(Saved data entries)
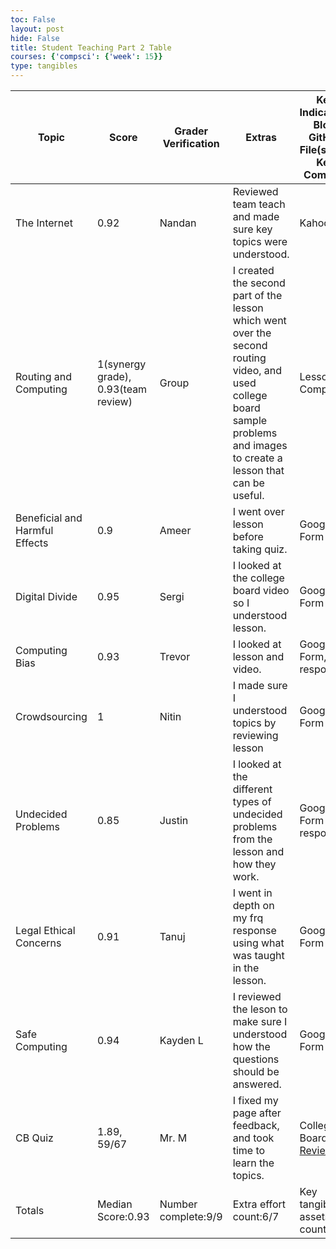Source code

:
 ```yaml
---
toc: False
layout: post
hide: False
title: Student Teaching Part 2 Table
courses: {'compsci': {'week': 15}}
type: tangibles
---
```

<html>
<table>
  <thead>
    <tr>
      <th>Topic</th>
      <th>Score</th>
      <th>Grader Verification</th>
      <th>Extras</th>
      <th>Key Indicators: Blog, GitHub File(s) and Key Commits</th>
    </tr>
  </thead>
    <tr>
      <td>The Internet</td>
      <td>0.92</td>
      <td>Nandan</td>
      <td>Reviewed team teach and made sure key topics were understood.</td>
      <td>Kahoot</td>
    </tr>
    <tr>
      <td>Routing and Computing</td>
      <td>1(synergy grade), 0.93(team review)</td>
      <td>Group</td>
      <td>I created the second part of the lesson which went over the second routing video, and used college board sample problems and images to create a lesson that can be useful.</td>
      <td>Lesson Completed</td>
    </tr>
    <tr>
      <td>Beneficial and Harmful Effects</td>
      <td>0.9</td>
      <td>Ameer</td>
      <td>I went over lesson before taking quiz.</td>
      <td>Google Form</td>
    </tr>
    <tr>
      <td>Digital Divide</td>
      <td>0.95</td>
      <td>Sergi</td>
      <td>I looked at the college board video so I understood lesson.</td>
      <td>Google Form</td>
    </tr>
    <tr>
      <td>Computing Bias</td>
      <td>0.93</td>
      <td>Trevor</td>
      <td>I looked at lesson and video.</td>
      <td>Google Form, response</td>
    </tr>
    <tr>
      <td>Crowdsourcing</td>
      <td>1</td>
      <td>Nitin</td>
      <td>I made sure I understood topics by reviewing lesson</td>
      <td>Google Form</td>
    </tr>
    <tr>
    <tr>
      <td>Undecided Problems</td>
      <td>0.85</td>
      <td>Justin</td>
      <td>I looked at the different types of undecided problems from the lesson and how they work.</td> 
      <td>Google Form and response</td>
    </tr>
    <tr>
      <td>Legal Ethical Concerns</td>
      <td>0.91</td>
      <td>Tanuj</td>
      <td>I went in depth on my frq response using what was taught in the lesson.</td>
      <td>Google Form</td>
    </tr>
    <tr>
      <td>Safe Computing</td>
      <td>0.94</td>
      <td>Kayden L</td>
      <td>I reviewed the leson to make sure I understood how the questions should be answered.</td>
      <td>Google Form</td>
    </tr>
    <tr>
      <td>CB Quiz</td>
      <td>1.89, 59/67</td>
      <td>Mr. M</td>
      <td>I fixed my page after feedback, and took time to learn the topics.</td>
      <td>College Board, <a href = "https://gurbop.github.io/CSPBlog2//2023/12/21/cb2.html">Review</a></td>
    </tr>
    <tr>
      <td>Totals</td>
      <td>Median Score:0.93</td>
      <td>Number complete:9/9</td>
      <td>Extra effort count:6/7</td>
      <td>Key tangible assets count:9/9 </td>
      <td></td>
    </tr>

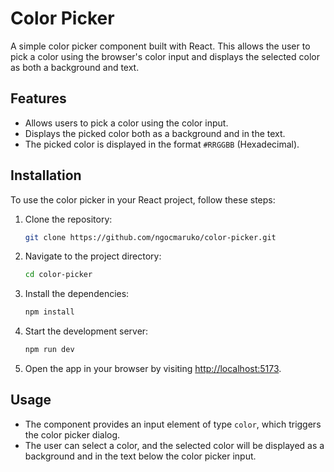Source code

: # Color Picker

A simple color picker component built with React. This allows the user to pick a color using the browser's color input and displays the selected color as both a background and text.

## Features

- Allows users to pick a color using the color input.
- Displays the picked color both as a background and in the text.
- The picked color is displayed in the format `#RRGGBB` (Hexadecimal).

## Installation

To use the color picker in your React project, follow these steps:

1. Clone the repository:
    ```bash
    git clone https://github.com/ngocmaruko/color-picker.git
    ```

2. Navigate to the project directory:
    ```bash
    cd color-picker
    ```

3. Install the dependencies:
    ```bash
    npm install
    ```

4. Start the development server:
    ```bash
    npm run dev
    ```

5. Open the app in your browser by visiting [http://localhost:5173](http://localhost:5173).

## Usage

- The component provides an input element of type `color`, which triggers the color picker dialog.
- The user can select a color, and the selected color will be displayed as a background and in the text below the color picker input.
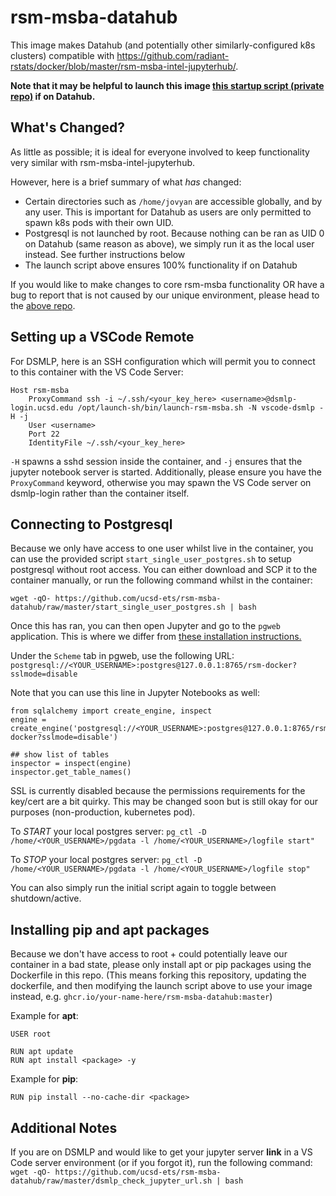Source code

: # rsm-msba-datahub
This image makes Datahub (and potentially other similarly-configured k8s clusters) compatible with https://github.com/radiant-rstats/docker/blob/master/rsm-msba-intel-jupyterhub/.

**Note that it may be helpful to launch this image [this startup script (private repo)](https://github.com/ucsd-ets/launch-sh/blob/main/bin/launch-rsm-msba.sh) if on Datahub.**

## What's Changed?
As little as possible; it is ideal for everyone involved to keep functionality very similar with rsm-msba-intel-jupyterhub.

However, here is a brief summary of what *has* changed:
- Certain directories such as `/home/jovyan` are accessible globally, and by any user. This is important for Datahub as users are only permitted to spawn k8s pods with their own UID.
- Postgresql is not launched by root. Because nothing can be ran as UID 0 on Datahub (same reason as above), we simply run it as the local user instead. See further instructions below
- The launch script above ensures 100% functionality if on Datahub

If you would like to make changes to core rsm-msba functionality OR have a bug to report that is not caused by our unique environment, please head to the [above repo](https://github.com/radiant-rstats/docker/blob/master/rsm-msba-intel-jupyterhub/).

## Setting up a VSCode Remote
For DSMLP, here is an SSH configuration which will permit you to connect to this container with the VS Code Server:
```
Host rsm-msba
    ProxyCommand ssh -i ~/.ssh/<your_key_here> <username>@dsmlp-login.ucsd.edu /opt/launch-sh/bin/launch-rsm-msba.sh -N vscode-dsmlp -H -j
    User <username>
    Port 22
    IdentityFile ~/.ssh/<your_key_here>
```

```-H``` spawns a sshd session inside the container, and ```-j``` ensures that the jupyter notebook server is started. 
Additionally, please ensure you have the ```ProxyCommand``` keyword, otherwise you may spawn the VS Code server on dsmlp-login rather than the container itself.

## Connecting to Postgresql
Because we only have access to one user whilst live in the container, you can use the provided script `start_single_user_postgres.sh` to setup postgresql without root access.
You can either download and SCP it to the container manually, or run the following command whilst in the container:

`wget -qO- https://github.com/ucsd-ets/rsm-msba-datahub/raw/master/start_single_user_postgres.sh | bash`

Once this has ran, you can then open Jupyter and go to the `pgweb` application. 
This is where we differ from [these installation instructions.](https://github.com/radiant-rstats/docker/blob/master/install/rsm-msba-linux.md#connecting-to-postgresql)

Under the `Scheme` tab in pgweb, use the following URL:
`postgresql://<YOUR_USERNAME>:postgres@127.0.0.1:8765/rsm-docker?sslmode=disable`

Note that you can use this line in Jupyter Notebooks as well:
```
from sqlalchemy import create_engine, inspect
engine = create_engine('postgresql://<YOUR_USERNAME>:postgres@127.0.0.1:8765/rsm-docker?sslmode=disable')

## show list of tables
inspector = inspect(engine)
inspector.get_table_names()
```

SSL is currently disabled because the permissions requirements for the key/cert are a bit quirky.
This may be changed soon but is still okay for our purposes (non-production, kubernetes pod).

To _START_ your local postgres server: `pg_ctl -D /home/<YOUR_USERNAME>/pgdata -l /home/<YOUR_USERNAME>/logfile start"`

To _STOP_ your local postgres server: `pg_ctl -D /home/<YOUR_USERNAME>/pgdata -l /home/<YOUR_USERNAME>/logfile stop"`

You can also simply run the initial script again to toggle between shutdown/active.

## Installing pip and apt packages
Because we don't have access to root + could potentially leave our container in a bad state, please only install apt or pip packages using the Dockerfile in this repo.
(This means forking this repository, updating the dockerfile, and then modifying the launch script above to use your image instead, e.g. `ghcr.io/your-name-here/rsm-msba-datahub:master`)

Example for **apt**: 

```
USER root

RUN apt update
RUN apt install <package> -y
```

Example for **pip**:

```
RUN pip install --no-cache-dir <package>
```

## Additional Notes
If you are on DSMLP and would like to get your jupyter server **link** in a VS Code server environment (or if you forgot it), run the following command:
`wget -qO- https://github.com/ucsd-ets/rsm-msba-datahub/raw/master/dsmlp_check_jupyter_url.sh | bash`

==

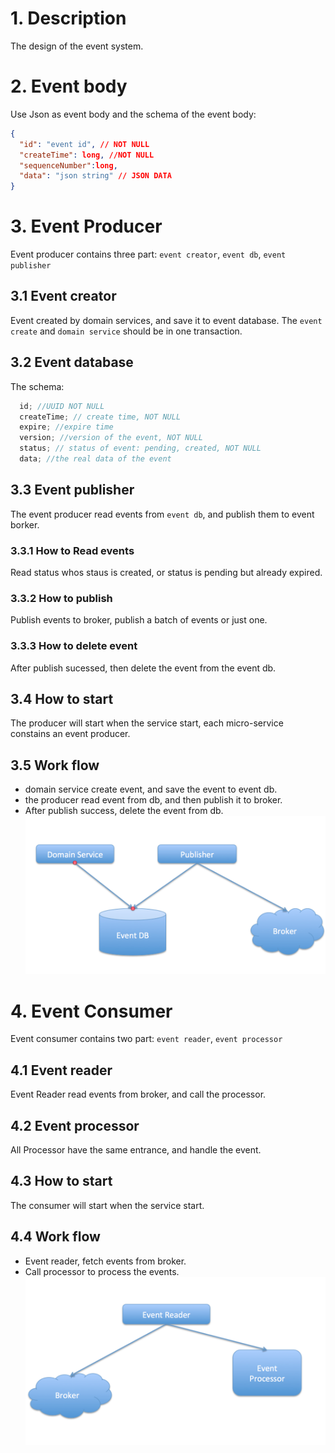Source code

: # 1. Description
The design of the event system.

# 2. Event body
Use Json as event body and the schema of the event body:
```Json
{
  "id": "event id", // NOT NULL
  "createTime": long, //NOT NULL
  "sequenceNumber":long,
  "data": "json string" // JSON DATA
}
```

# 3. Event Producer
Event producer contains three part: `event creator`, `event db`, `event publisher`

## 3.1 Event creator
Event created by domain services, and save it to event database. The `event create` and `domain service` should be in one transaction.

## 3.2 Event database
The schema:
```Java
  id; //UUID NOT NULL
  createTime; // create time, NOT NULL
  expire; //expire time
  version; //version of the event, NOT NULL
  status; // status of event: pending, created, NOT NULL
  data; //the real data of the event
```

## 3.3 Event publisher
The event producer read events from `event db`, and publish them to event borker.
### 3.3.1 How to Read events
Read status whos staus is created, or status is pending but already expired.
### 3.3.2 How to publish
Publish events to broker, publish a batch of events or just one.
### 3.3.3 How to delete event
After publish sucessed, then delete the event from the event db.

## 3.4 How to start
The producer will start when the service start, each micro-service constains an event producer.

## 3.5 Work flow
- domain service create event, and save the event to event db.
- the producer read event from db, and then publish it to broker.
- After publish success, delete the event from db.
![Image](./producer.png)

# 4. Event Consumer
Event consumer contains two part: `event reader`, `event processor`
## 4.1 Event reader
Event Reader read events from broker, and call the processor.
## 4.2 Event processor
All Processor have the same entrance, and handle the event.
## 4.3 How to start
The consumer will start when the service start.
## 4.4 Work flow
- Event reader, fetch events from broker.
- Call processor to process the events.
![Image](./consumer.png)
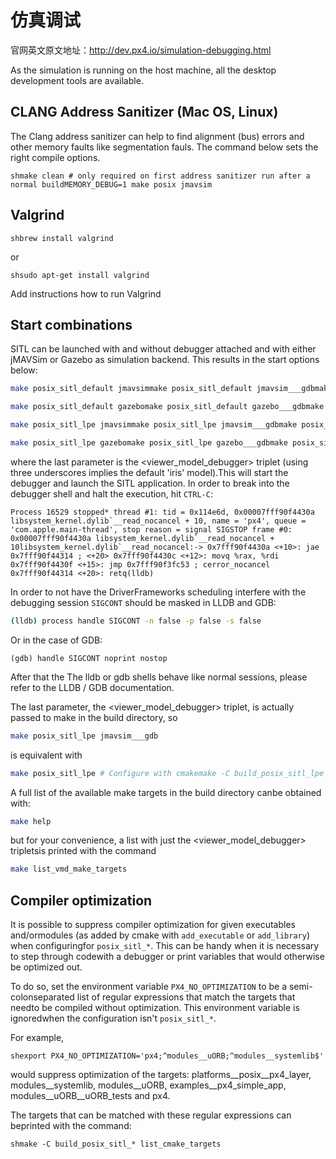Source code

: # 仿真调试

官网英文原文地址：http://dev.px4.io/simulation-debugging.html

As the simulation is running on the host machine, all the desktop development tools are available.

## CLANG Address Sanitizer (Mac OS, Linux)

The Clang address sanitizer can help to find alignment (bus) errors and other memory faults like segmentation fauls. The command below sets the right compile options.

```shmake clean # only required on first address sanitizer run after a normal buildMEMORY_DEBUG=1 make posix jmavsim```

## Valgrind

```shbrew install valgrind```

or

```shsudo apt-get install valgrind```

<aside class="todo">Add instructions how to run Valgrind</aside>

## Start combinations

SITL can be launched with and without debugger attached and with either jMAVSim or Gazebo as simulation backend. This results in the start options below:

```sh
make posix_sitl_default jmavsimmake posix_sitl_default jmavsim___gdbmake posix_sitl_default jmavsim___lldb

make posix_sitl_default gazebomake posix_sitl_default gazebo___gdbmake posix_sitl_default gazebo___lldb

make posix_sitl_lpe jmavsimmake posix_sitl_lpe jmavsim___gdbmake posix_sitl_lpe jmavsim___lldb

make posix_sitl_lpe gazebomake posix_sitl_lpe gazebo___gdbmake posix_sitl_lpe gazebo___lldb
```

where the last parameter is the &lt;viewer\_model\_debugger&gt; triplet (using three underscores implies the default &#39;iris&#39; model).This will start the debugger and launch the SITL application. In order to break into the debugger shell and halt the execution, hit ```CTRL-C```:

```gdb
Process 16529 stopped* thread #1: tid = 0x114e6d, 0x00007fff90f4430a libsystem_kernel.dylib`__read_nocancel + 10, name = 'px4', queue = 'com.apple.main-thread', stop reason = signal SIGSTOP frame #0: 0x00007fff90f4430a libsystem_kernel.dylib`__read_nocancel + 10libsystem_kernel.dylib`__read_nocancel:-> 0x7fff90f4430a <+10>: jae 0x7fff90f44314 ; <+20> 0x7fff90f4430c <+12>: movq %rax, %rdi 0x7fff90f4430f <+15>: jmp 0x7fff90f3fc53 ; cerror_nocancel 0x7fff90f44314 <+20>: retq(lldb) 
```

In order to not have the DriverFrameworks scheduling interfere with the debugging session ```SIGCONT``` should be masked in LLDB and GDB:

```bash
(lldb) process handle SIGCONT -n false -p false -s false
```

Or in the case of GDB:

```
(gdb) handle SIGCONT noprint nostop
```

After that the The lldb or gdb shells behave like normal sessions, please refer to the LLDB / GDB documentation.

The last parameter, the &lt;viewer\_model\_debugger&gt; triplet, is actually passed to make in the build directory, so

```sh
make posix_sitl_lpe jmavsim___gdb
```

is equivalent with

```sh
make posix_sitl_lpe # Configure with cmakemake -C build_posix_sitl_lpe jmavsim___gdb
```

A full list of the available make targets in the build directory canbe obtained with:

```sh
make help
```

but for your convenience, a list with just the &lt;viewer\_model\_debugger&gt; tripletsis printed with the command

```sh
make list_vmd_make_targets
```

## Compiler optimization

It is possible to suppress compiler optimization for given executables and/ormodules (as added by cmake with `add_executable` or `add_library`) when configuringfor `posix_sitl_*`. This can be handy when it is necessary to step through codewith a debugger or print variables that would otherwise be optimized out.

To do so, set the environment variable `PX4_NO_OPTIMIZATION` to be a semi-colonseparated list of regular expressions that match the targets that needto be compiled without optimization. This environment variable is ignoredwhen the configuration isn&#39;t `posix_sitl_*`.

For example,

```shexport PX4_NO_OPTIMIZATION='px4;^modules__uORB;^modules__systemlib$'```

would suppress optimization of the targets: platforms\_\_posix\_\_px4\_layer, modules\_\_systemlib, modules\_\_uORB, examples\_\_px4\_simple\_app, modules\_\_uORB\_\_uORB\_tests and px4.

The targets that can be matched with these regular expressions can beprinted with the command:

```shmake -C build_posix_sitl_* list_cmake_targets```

Directions:
Scan the data above and report each line in which "master" is present.

Result below:
This image makes Datahub (and potentially other similarly-configured k8s clusters) compatible with https://github.com/radiant-rstats/docker/blob/master/rsm-msba-intel-jupyterhub/.
If you would like to make changes to core rsm-msba functionality OR have a bug to report that is not caused by our unique environment, please head to the [above repo](https://github.com/radiant-rstats/docker/blob/master/rsm-msba-intel-jupyterhub/).
`wget -qO- https://github.com/ucsd-ets/rsm-msba-datahub/raw/master/start_single_user_postgres.sh | bash`
This is where we differ from [these installation instructions.](https://github.com/radiant-rstats/docker/blob/master/install/rsm-msba-linux.md#connecting-to-postgresql)
(This means forking this repository, updating the dockerfile, and then modifying the launch script above to use your image instead, e.g. `ghcr.io/your-name-here/rsm-msba-datahub:master`)
`wget -qO- https://github.com/ucsd-ets/rsm-msba-datahub/raw/master/dsmlp_check_jupyter_url.sh | bash`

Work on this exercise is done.